[Given data]
☆ ☆ ☆ ☆ ☆
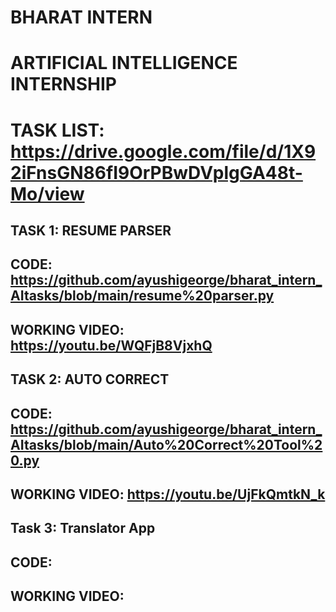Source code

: # BHARAT INTERN 
# ARTIFICIAL INTELLIGENCE INTERNSHIP 
# TASK LIST: https://drive.google.com/file/d/1X92iFnsGN86fI9OrPBwDVplgGA48t-Mo/view

## TASK 1: RESUME PARSER
## CODE: https://github.com/ayushigeorge/bharat_intern_AItasks/blob/main/resume%20parser.py
## WORKING VIDEO: https://youtu.be/WQFjB8VjxhQ

## TASK 2: AUTO CORRECT
## CODE: https://github.com/ayushigeorge/bharat_intern_AItasks/blob/main/Auto%20Correct%20Tool%20.py
## WORKING VIDEO: https://youtu.be/UjFkQmtkN_k

## Task 3: Translator App
## CODE:
## WORKING VIDEO: 

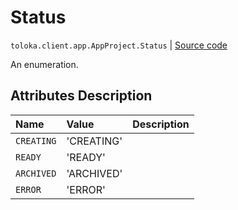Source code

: # Status
`toloka.client.app.AppProject.Status` | [Source code](https://github.com/Toloka/toloka-kit/blob/v1.1.4/src/client/app/__init__.py#L70)

An enumeration.

## Attributes Description

| Name | Value | Description |
| :------| :-----------| :----------| 
`CREATING`|'CREATING'|
`READY`|'READY'|
`ARCHIVED`|'ARCHIVED'|
`ERROR`|'ERROR'|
☆ ☆ ☆ ☆ ☆
[Assigned task] The records above must be output exactly, except for the pictures.

[Reply]
Source code

: # BHARAT INTERN 
# ARTIFICIAL INTELLIGENCE INTERNSHIP 
# TASK LIST: https://drive.google.com/file/d/1X92iFnsGN86fI9OrPBwDVplgGA48t-Mo/view

## TASK 1: RESUME PARSER
## CODE: https://github.com/ayushigeorge/bharat_intern_AItasks/blob/main/resume%20parser.py
## WORKING VIDEO: https://youtu.be/WQFjB8VjxhQ

## TASK 2: AUTO CORRECT
## CODE: https://github.com/ayushigeorge/bharat_intern_AItasks/blob/main/Auto%20Correct%20Tool%20.py
## WORKING VIDEO: https://youtu.be/UjFkQmtkN_k

## Task 3: Translator App
## CODE:
## WORKING VIDEO: 

Source code

: # Status
`toloka.client.app.AppProject.Status` | [Source code](https://github.com/Toloka/toloka-kit/blob/v1.1.4/src/client/app/__init__.py#L70)

An enumeration.

## Attributes Description

| Name | Value | Description |
| :------| :-----------| :----------| 
`CREATING`|'CREATING'|
`READY`|'READY'|
`ARCHIVED`|'ARCHIVED'|
`ERROR`|'ERROR'|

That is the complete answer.